Icelandic cartoonist not allowed to print the Icelandic "HÚ!" on T-shirts

Icelandic cartoonist Hugleikur Dagsson is not allowed to make any …

Icelandic cartoonist Hugleikur Dagsson is not allowed to make any more of these popular T-shirts. mynd/dagsson.com

Dagsson.com, the company of famed Icelandic cartoonist Hugleikur Dagsson is not allowed to print T-shirts featuring a cartoon with the famous Icelandic football chant, the "Hú". The reason: It's become a registered trademark.

It seems that somebody bought the trademark Húh! and according to the Icelandic Patent Office the word Hú! and Húh! are the same.

The Icelandic Hú! became famous at the UEFA championships in 2016 when the Icelandic fans did a Viking clap accompanied by a war cry, "Hú."

Dagsson.com is therefore not allowed to print a popular cartoon of a man wearing the national team shirt saying "Hú."

"First of all we had no idea that somebody can actually own a sound effect.

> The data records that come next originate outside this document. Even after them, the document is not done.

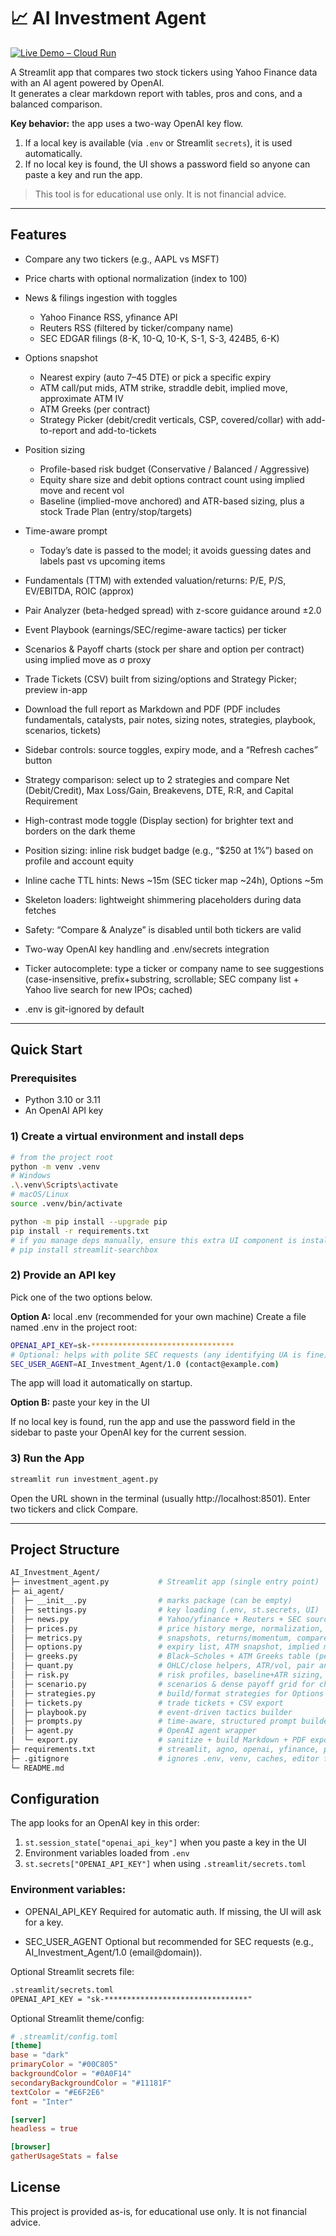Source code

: # 📈 AI Investment Agent

[![Live Demo – Cloud Run](https://img.shields.io/badge/Live%20Demo-Cloud%20Run-4285F4?logo=googlecloud&logoColor=white)](https://ai.finquant.xyz/)


A Streamlit app that compares two stock tickers using Yahoo Finance data with an AI agent powered by OpenAI.  
It generates a clear markdown report with tables, pros and cons, and a balanced comparison.

**Key behavior:** the app uses a two-way OpenAI key flow.
1. If a local key is available (via `.env` or Streamlit `secrets`), it is used automatically.
2. If no local key is found, the UI shows a password field so anyone can paste a key and run the app.

> This tool is for educational use only. It is not financial advice.

---

## Features

- Compare any two tickers (e.g., AAPL vs MSFT)

- Price charts with optional normalization (index to 100)

- News & filings ingestion with toggles
  - Yahoo Finance RSS, yfinance API
  - Reuters RSS (filtered by ticker/company name)
  - SEC EDGAR filings (8-K, 10-Q, 10-K, S-1, S-3, 424B5, 6-K)

- Options snapshot
  - Nearest expiry (auto 7–45 DTE) or pick a specific expiry
  - ATM call/put mids, ATM strike, straddle debit, implied move, approximate ATM IV
  - ATM Greeks (per contract)
  - Strategy Picker (debit/credit verticals, CSP, covered/collar) with add-to-report and add-to-tickets

- Position sizing
  - Profile-based risk budget (Conservative / Balanced / Aggressive)
  - Equity share size and debit options contract count using implied move and recent vol
  - Baseline (implied-move anchored) and ATR-based sizing, plus a stock Trade Plan (entry/stop/targets)

- Time-aware prompt
  - Today’s date is passed to the model; it avoids guessing dates and labels past vs upcoming items

- Fundamentals (TTM) with extended valuation/returns: P/E, P/S, EV/EBITDA, ROIC (approx)

- Pair Analyzer (beta-hedged spread) with z-score guidance around ±2.0

- Event Playbook (earnings/SEC/regime-aware tactics) per ticker

- Scenarios & Payoff charts (stock per share and option per contract) using implied move as σ proxy

- Trade Tickets (CSV) built from sizing/options and Strategy Picker; preview in-app

- Download the full report as Markdown and PDF (PDF includes fundamentals, catalysts, pair notes, sizing notes, strategies, playbook, scenarios, tickets)

- Sidebar controls: source toggles, expiry mode, and a “Refresh caches” button

- Strategy comparison: select up to 2 strategies and compare Net (Debit/Credit), Max Loss/Gain, Breakevens, DTE, R:R, and Capital Requirement

- High-contrast mode toggle (Display section) for brighter text and borders on the dark theme

- Position sizing: inline risk budget badge (e.g., “$250 at 1%”) based on profile and account equity

- Inline cache TTL hints: News ~15m (SEC ticker map ~24h), Options ~5m

- Skeleton loaders: lightweight shimmering placeholders during data fetches

- Safety: “Compare & Analyze” is disabled until both tickers are valid

- Two-way OpenAI key handling and .env/secrets integration

- Ticker autocomplete: type a ticker or company name to see suggestions (case-insensitive, prefix+substring, scrollable; SEC company list + Yahoo live search for new IPOs; cached)

- .env is git-ignored by default

---

## Quick Start

### Prerequisites
- Python 3.10 or 3.11
- An OpenAI API key

### 1) Create a virtual environment and install deps

```bash
# from the project root
python -m venv .venv
# Windows
.\.venv\Scripts\activate
# macOS/Linux
source .venv/bin/activate

python -m pip install --upgrade pip
pip install -r requirements.txt
# if you manage deps manually, ensure this extra UI component is installed:
# pip install streamlit-searchbox
```

### 2) Provide an API key

Pick one of the two options below.

**Option A:** local .env (recommended for your own machine)
Create a file named .env in the project root:

```bash
OPENAI_API_KEY=sk-********************************
# Optional: helps with polite SEC requests (any identifying UA is fine)
SEC_USER_AGENT=AI_Investment_Agent/1.0 (contact@example.com)
```

The app will load it automatically on startup.

**Option B:** paste your key in the UI

If no local key is found, run the app and use the password field in the sidebar to paste your OpenAI key for the current session.

### 3) Run the App

```bash
streamlit run investment_agent.py
```

Open the URL shown in the terminal (usually http://localhost:8501). Enter two tickers and click Compare.

---

## Project Structure
```bash
AI_Investment_Agent/
├─ investment_agent.py           # Streamlit app (single entry point)
├─ ai_agent/
│  ├─ __init__.py                # marks package (can be empty)
│  ├─ settings.py                # key loading (.env, st.secrets, UI)
│  ├─ news.py                    # Yahoo/yfinance + Reuters + SEC sources, toggles, formatting
│  ├─ prices.py                  # price history merge, normalization, chart data
│  ├─ metrics.py                 # snapshots, returns/momentum, compare table, facts pack
│  ├─ options.py                 # expiry list, ATM snapshot, implied move, IV
│  ├─ greeks.py                  # Black–Scholes + ATM Greeks table (per contract)
│  ├─ quant.py                   # OHLC/close helpers, ATR/vol, pair analytics
│  ├─ risk.py                    # risk profiles, baseline+ATR sizing, stock Trade Plan
│  ├─ scenario.py                # scenarios & dense payoff grid for charts
│  ├─ strategies.py              # build/format strategies for Options tab
│  ├─ tickets.py                 # trade tickets + CSV export
│  ├─ playbook.py                # event-driven tactics builder
│  ├─ prompts.py                 # time-aware, structured prompt builder (no italics/bold)
│  ├─ agent.py                   # OpenAI agent wrapper
│  └─ export.py                  # sanitize + build Markdown + PDF export
├─ requirements.txt              # streamlit, agno, openai, yfinance, pandas, python-dotenv, feedparser requests, reportlab
├─ .gitignore                    # ignores .env, venv, caches, editor files
└─ README.md
```

## Configuration
The app looks for an OpenAI key in this order:
1. `st.session_state["openai_api_key"]` when you paste a key in the UI
2. Environment variables loaded from `.env`
3. `st.secrets["OPENAI_API_KEY"]` when using `.streamlit/secrets.toml`

### Environment variables:

- OPENAI_API_KEY
Required for automatic auth. If missing, the UI will ask for a key.

- SEC_USER_AGENT
Optional but recommended for SEC requests (e.g., AI_Investment_Agent/1.0 (email@domain)).

Optional Streamlit secrets file:

```markdown
.streamlit/secrets.toml
OPENAI_API_KEY = "sk-********************************"
```

Optional Streamlit theme/config:

```toml
# .streamlit/config.toml
[theme]
base = "dark"
primaryColor = "#00C805"
backgroundColor = "#0A0F14"
secondaryBackgroundColor = "#11181F"
textColor = "#E6F2E6"
font = "Inter"

[server]
headless = true

[browser]
gatherUsageStats = false
```

## License

This project is provided as-is, for educational use only. It is not financial advice.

We thought it was a sound belonging to everyone. Secondly, I thought Icelanders stole the Viking clap from the Scots, just like real Vikings," says Dagsson speaking to mbl.is. "Thirdly, it doesn't say Húh! on the T-shirt, it says Hú! because in Iceland we don't put an H in the ending of a word."

Hugleikur Dagsson.

Hugleikur Dagsson. skjáskot/Youtube

Dagsson feels that this is "Dickish behaviour."  It's just as if somebody purchased the licence to saying popular Icelandic phrases like "Þetta reddast."  He says that the person who owns the rights to the Húh! will always be like the Grinch who stole the Viking Clap.

Dagsson.com is now trying to sell all the Hú! T-shirts before the person with the registered trademark can go against him. Half of the proceeds go towards the Icelandic cancer fund.